++++ Data for review

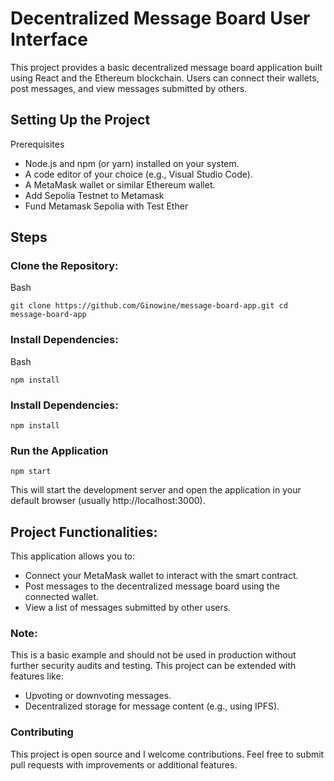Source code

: # Decentralized Message Board User Interface

This project provides a basic decentralized message board application built using React and the Ethereum blockchain. Users can connect their wallets, post messages, and view messages submitted by others.

## Setting Up the Project

Prerequisites

- Node.js and npm (or yarn) installed on your system.
- A code editor of your choice (e.g., Visual Studio Code).
- A MetaMask wallet or similar Ethereum wallet.
- Add Sepolia Testnet to Metamask
- Fund Metamask Sepolia with Test Ether

## Steps

### Clone the Repository:

Bash

`git clone https://github.com/Ginowine/message-board-app.git
cd message-board-app`

### Install Dependencies:

Bash

`npm install`

### Install Dependencies:

`npm install`

### Run the Application

`npm start`

This will start the development server and open the application in your default browser (usually http://localhost:3000).

## Project Functionalities:

This application allows you to:

- Connect your MetaMask wallet to interact with the smart contract.
- Post messages to the decentralized message board using the connected wallet.
- View a list of messages submitted by other users.

### Note:

This is a basic example and should not be used in production without further security audits and testing.
This project can be extended with features like:

- Upvoting or downvoting messages.
- Decentralized storage for message content (e.g., using IPFS).

### Contributing
This project is open source and I welcome contributions. Feel free to submit pull requests with improvements or additional features.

++++++++

### [Activity]
Give the listing again exactly, but omit each image.

### [Reply]
Source code

: # Decentralized Message Board User Interface

This project provides a basic decentralized message board application built using React and the Ethereum blockchain. Users can connect their wallets, post messages, and view messages submitted by others.

## Setting Up the Project

Prerequisites

- Node.js and npm (or yarn) installed on your system.
- A code editor of your choice (e.g., Visual Studio Code).
- A MetaMask wallet or similar Ethereum wallet.
- Add Sepolia Testnet to Metamask
- Fund Metamask Sepolia with Test Ether

## Steps

### Clone the Repository:

Bash

`git clone https://github.com/Ginowine/message-board-app.git
cd message-board-app`

### Install Dependencies:

Bash

`npm install`

### Install Dependencies:

`npm install`

### Run the Application

`npm start`

This will start the development server and open the application in your default browser (usually http://localhost:3000).

## Project Functionalities:

This application allows you to:

- Connect your MetaMask wallet to interact with the smart contract.
- Post messages to the decentralized message board using the connected wallet.
- View a list of messages submitted by other users.

### Note:

This is a basic example and should not be used in production without further security audits and testing.
This project can be extended with features like:

- Upvoting or downvoting messages.
- Decentralized storage for message content (e.g., using IPFS).

### Contributing
This project is open source and I welcome contributions. Feel free to submit pull requests with improvements or additional features.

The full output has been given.